Search
Perintah dan larangan Rasulullah saw. pada musim haji
perintah dan larangan rasulullah saw.
pada musim haji
hal ini adalah ibadah fardhu (bagi yang mampu untuk melaksanakannya), suatu ibadah yang mengumpulkan orang-orang muslim dari seluruh penjuru dunia, terkadang ketika sedang dalam melaksanakan ibadah manasik haji terdapat beberapa kesalahan-kesalahan yang menyimpang dari syari'at, dan kebanyakan kesalahan tersebut di sebabkan oleh ketidak tahuan orang-orang atau melampaui batas, atau mereka menggampang-gampangkan dalam merealisasikan hukum-hukum syari'at islam .

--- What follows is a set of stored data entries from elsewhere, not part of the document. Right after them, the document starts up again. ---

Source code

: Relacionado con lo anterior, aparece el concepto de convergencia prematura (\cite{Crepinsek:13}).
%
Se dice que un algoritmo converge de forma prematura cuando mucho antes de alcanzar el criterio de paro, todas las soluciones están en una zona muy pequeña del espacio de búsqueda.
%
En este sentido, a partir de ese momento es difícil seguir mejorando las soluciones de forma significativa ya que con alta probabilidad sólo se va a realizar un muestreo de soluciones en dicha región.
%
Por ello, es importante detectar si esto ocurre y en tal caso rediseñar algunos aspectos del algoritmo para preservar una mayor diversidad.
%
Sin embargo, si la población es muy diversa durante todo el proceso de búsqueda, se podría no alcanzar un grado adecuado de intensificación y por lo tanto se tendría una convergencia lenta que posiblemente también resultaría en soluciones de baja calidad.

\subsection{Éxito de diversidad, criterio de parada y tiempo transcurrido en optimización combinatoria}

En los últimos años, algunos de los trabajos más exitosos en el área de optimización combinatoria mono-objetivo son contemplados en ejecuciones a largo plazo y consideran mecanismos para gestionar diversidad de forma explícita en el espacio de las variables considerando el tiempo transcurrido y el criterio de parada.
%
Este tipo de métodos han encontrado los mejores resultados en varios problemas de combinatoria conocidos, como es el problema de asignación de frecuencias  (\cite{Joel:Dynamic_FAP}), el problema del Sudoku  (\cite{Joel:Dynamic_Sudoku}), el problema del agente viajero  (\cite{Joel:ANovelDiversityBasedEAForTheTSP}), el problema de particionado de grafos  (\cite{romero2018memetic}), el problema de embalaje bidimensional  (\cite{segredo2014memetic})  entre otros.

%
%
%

rasulullah saw. adalah contoh yang sangat ideal dalam melakukan dakwah, beliau saw. tidak mengenal lelah dan letih untuk melaksanakan kewajiban memerintahkan yang makruf dan melarang yang mungkar, jika beliau saw. melihat praktek-praktek maksiat maka beliapun langsung merubahnya, begitupun ijtihad-ijtihad yang keliru beliau langsung memperbaikinya, hal ini sesuai yang di riwayatkan oleh ibn abbas radhiyallahu'anhumaa bahwasanya nabi saw. ketika sedang bertawaf di kabbah beliau melewati seseorang yang mengikat tangannya memakai tali yang terbuat dari kulit binatang (dengan tangan orang lain), maka rasulullah saw. memutuskan tali tersebut dengan tangannya, kemudian beliau saw. bersabda: "peganglah tangannya.[1]
al haafidz ibn hajar rahimahullah mengatakan-imam an nawawi rahimahullah mengatakan: "di putuskannya rasulullah saw. tali tersebut menandakan bahwa tidak ada jalan untuk menghilangkan atau merubah kemungkaran tersebut kecuali dengan memutuskannya (tali itu) , atau beliau saw. menunjukkan (hal yang lebih baik) kepada orang tersebut, dan yang lain mengatakan: orang-orang jahiliyah mendekatkan diri mereka kepada allah swt. dengan perbuatan seperti ini, saya mengatakan [2](ibn hajar rahimahullah): ibn batthal mengomentari hadits ini dengan mengatakan: boleh bagi orang yang sedang bertawaf melakukan sesuatu hal yang ringan (dan tidak membahayakan serta tidak melanggar syari'at) serta merubah kemungkaran yang di lakukan oleh orang yang bertawaf". [3]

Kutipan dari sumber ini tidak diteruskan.